2. **Recursive spawn** each blink schedules the next one. No continuous loop.
3. **`background_executor().timer()`** sleeps the async task for the interval. NOT `tokio::time::sleep` (GPUI has its own executor).
4. **`cx.notify()`** marks ONLY this view dirty. Window draws on next calloop tick.
### Critical Gotcha: `cx.spawn()` Inside `cx.new()`
**`cx.spawn()` called inside a `cx.new(|cx| { ... })` closure does NOT execute.** The entity is not yet registered with the window at that point. The spawn is created but the async task never runs.
**Fix:** Call `start_blinking()` via `entity.update(cx, |dot, cx| dot.start_blinking(cx))` AFTER `cx.new()` returns, from the parent's `init_subviews()`.

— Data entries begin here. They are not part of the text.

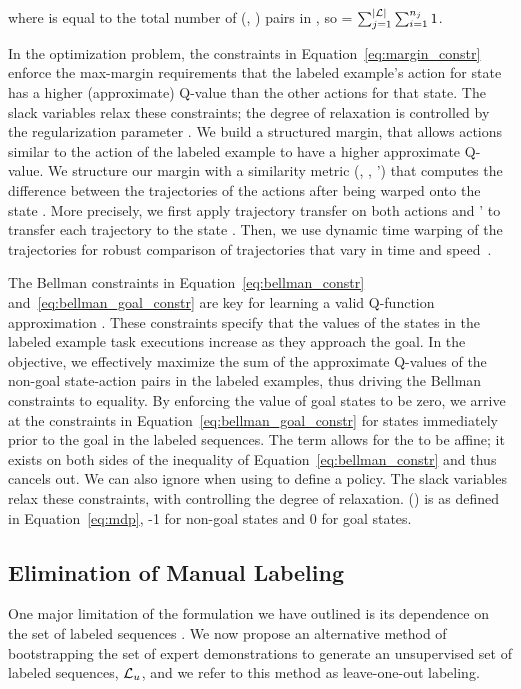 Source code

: where  is equal to the total number of
(\statevar{}, \actionvar{}) pairs in , so  = 
$\sum_{j=1}^{|\mathcal{L}|{}} \sum_{i=1}^{n_{j}} 1$.

In the optimization problem, the constraints in Equation~\ref{eq:margin_constr}
enforce the max-margin requirements that the
labeled example's action  for state 
has a higher (approximate) Q-value than the other actions for that
state. The slack variables  relax these constraints;
the degree of relaxation is controlled by the regularization parameter \marginslackc{}.
We build a structured margin, that allows actions similar to the
action of the labeled example to have a higher approximate Q-value.
We structure our margin with a similarity metric
\marginvar{}(, , \actionvar{}') that computes
the difference between the trajectories of the actions after being warped onto
the state . More precisely, we first apply trajectory
transfer on both actions  and \actionvar{}' to transfer
each trajectory to the state . Then, we use dynamic
time warping of the trajectories for robust comparison of trajectories that
vary in time and speed~\cite{Sakoe_IEEE1978, Vakanski_2012}.

The Bellman constraints in Equation~\ref{eq:bellman_constr} and~\ref{eq:bellman_goal_constr}
are key for learning a valid Q-function approximation \approxq. These constraints specify that
the values of the states in the labeled example task executions increase as they
approach the goal. In the objective, we effectively maximize the sum of the
approximate Q-values of the non-goal state-action pairs in the labeled examples,
thus driving the Bellman constraints to equality. By enforcing the value of goal states
to be zero, we arrive at the constraints in Equation~\ref{eq:bellman_goal_constr} for
states immediately prior to the goal in the labeled sequences.
The \weightszero{} term allows for the \approxq{} to be affine; it exists on
both sides of the inequality of Equation~\ref{eq:bellman_constr} and thus cancels out.
We can also ignore \weightszero{} when using \approxq{} to define a policy. The slack variables
 relax these constraints, with \bellmanslackc{} controlling
the degree of relaxation.
\rewardfn{}(\statevar{}) is as defined in Equation~\ref{eq:mdp},
-1 for non-goal states and 0 for goal states.

\subsection{Elimination of Manual Labeling}
\label{subsec:lool}
One major limitation of the formulation we have outlined is its dependence on
the set of labeled sequences . We now propose an alternative method
of bootstrapping the set of expert demonstrations \demoset{} to generate an
unsupervised set of labeled sequences, $\mathcal{L}{}_u$, and we refer to this
method as leave-one-out labeling.

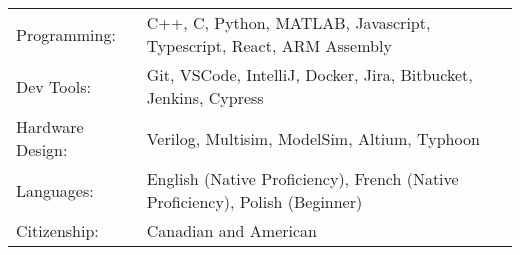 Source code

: \begin{tabularx}{\linewidth}{@{}l X@{}}
Programming: &  \normalsize{C++, C, Python, MATLAB, Javascript, Typescript, React, ARM Assembly}\\
Dev Tools:  &  \normalsize{Git, VSCode, IntelliJ, Docker, Jira, Bitbucket, Jenkins, Cypress}\\
Hardware Design: & \normalsize{Verilog, Multisim, ModelSim, Altium, Typhoon} \\
Languages:  &  \normalsize{English (Native Proficiency), French (Native Proficiency), Polish (Beginner)}\\ 
Citizenship: &  \normalsize{Canadian and American}\\
\end{tabularx}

### Why 4.5% CPU Instead of ~1% (Zed)
`cx.notify()` on PulsingDot propagates to the window level. GPUI redraws ALL dirty views in the window including parent views (Workspace, ProjectGrid, ProjectBox). Our prototype rebuilds ~200 div elements per window redraw.
Zed achieves ~1% because:
1. Its render tree is heavily optimized with caching
2. Static parts are pre-computed, not rebuilt per frame
3. Entity children (`Entity<T>`) passed via `.child(entity)` are cached by GPUI
4. Zed's element tree is much deeper but uses IDs for efficient diffing
Our remaining 4.5% optimization path:
- Move header, tab bar, content area into separate Entity views (GPUI caches them independently)
- Avoid re-building tab buttons and static text on every render
- Use `SharedString` everywhere (done reduced from 5% to 4.5%)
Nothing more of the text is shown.